Our ride last week was a Hobie Wave. There's really nothing remarkable about this distinctive little boat. It's not fast, it doesn't point (or tack) terribly well, and it doesn't really care how you trim its single loose-footed sail. It's all but impossible to tip it in anything under fifteen knots. The Wave takes little skill and little thought to drive. Your sail-handling skills, your balance when hiking to windward, your expert touch on the mainsheet – all are nearly irrelevant on this boat, whose controls consist of little more than a tiller and one sheet (which can be left in its cam cleat, untouched, at any point of sail above 120 degrees.)

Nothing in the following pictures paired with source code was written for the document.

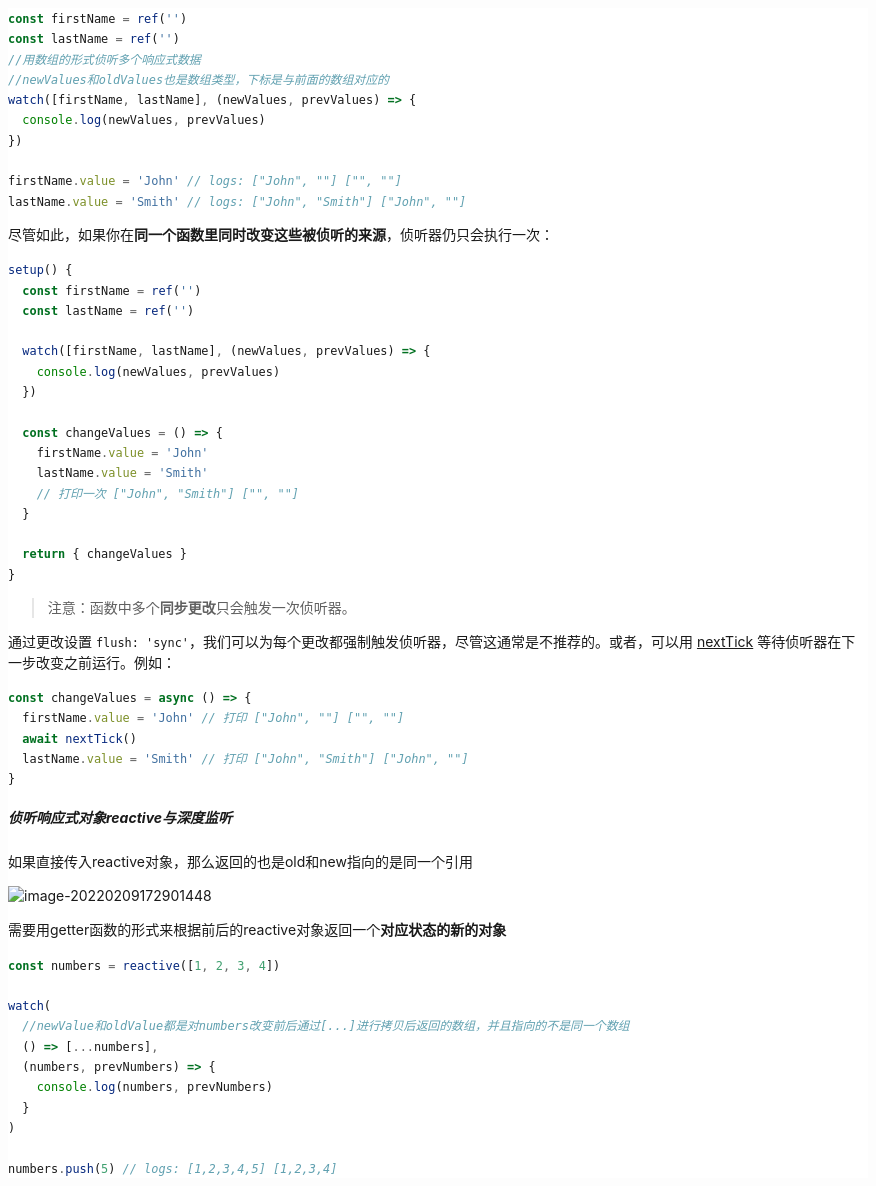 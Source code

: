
 ```js
const firstName = ref('')
const lastName = ref('')
//用数组的形式侦听多个响应式数据
//newValues和oldValues也是数组类型，下标是与前面的数组对应的
watch([firstName, lastName], (newValues, prevValues) => {
  console.log(newValues, prevValues)
})

firstName.value = 'John' // logs: ["John", ""] ["", ""]
lastName.value = 'Smith' // logs: ["John", "Smith"] ["John", ""]
```

尽管如此，如果你在**同一个函数里同时改变这些被侦听的来源**，侦听器仍只会执行一次：

```js
setup() {
  const firstName = ref('')
  const lastName = ref('')

  watch([firstName, lastName], (newValues, prevValues) => {
    console.log(newValues, prevValues)
  })

  const changeValues = () => {
    firstName.value = 'John'
    lastName.value = 'Smith'
    // 打印一次 ["John", "Smith"] ["", ""]
  }

  return { changeValues }
}
```

> 注意：函数中多个**同步更改**只会触发一次侦听器。

通过更改设置 `flush: 'sync'`，我们可以为每个更改都强制触发侦听器，尽管这通常是不推荐的。或者，可以用 [nextTick](https://v3.cn.vuejs.org/api/global-api.html#nexttick) 等待侦听器在下一步改变之前运行。例如：

```js
const changeValues = async () => {
  firstName.value = 'John' // 打印 ["John", ""] ["", ""]
  await nextTick()
  lastName.value = 'Smith' // 打印 ["John", "Smith"] ["John", ""]
}
```

##### 侦听响应式对象reactive与深度监听

如果直接传入reactive对象，那么返回的也是old和new指向的是同一个引用

![image-20220209172901448](Vue3.assets/image-20220209172901448.png)

需要用getter函数的形式来根据前后的reactive对象返回一个**对应状态的新的对象**

```js
const numbers = reactive([1, 2, 3, 4])

watch(
  //newValue和oldValue都是对numbers改变前后通过[...]进行拷贝后返回的数组，并且指向的不是同一个数组
  () => [...numbers],
  (numbers, prevNumbers) => {
    console.log(numbers, prevNumbers)
  }
)

numbers.push(5) // logs: [1,2,3,4,5] [1,2,3,4]
```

And that may be why this little boat is so captivating. The Wave strips away the technical aspects of sailing, and with them, the sport's elitism and meritocratic streak. You just aim it and off it goes, waves splashing over the crossbeam and through the trampoline, your co-pilot stretched out to soak up the sun and spray, university students sneaking a longing glance from the pier as the brightly coloured sail catches a gust. The part of your mind that says "I need to tighten that sheet two inches to gain a tenth of a knot" shuts down in favour of the part that says "I love how the sun is reflecting off the drops of spray in her hair."
It may not be fancy, fast, sophisticated or challenging, but sometimes it's exactly what you need.
(No photos this time, you don't take a camera out on a boat like this- I'll try to add a shot of it at some point when I get a chance.)